The following code works
@throws(classOf[IKodaMLException])
def soMergeTarget1( oldTargetIdx: Double, newTargetIdx: Double): RDDLabeledPoint =
{
try
{
logger.trace("\n\n--sparseOperationRenameTargetsInNumeriOrder--\n\n")
val oldTargetIdxb=spark.sparkContext.broadcast(oldTargetIdx)
val newTargetIdxb=spark.sparkContext.broadcast(newTargetIdx)
val newdata:RDD[(LabeledPoint,Int,String)] = sparseData.map
{
r =>
val currentLabel: Double = r._1.label
currentLabel match
{
case x if x == oldTargetIdxb.value =>
val newtrgt=newTargetIdxb.value
(new LabeledPoint(newtrgt, r._1.features), r._2, r._3)
case _ => r
}
}
val newtargetmap=ilp.targetMap.filter(e=> !(e._2 == oldTargetIdx))
oldTargetIdxb.destroy
newTargetIdxb.destroy
new RDDLabeledPoint(newdata,copyColumnMap,newtargetmap,ilp.name)
}
But, having destroyed the broadcast variables at the end of the method, the newtrgt
variable in the RDD is also destroyed.
The trouble is that once the RDD is returned from this method it could be used by any analyst in any code.
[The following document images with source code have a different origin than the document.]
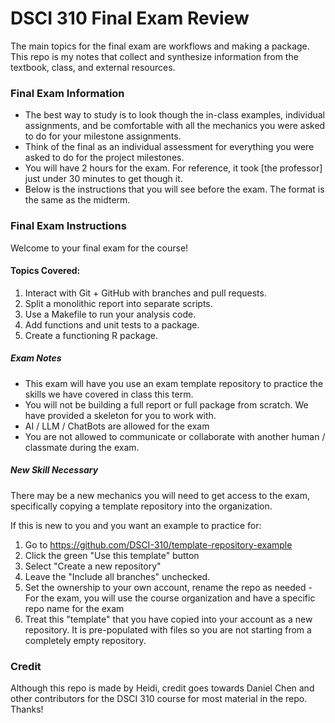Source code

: # DSCI 310 Final Exam Review

The main topics for the final exam are workflows and making a package. This repo is my notes that collect and synthesize information from the textbook, class, and external resources.

### Final Exam Information

* The best way to study is to look though the in-class examples, individual assignments, and be comfortable with all the mechanics you were asked to do for your milestone assignments.
* Think of the final as an individual assessment for everything you were asked to do for the project milestones.
* You will have 2 hours for the exam. For reference, it took [the professor] just under 30 minutes to get though it.
* Below is the instructions that you will see before the exam. The format is the same as the midterm.

### Final Exam Instructions

Welcome to your final exam for the course!

#### Topics Covered:

1. Interact with Git + GitHub with branches and pull requests.
2. Split a monolithic report into separate scripts.
3. Use a Makefile to run your analysis code.
4. Add functions and unit tests to a package.
5. Create a functioning R package.

##### Exam Notes

* This exam will have you use an exam template repository to practice the skills we have covered in class this term.
* You will not be building a full report or full package from scratch. We have provided a skeleton for you to work with.
* AI / LLM / ChatBots are allowed for the exam
* You are not allowed to communicate or collaborate with another human / classmate during the exam.

##### New Skill Necessary

There may be a new mechanics you will need to get access to the exam, specifically copying a template repository into the organization.

If this is new to you and you want an example to practice for:

1. Go to <https://github.com/DSCI-310/template-repository-example>
2. Click the green "Use this template" button
3. Select "Create a new repository"
4. Leave the "Include all branches" unchecked.
5. Set the ownership to your own account, rename the repo as needed - For the exam, you will use the course organization and have a specific repo name for the exam
6. Treat this "template" that you have copied into your account as a new repository. It is pre-populated with files so you are not starting from a completely empty repository.

### Credit

Although this repo is made by Heidi, credit goes towards Daniel Chen and other contributors for the DSCI 310 course for most material in the repo.
Thanks!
So, I seem to have lost all control of the broadcast variables.
Questions:
If I don't destroy the variables, will spark destroy them when reference to the RDD disappears?
(Perhaps a naive question but....) I tried a little hack val newtrgt=oldTargetIdxb.value + 1 -1
thinking that might create a new reference that is distinct from the broadcast variable. It didn't work. I must admit that surprised me. Can someone explain why the hack didn't work (I'm not suggesting it was a good idea, but I am curious).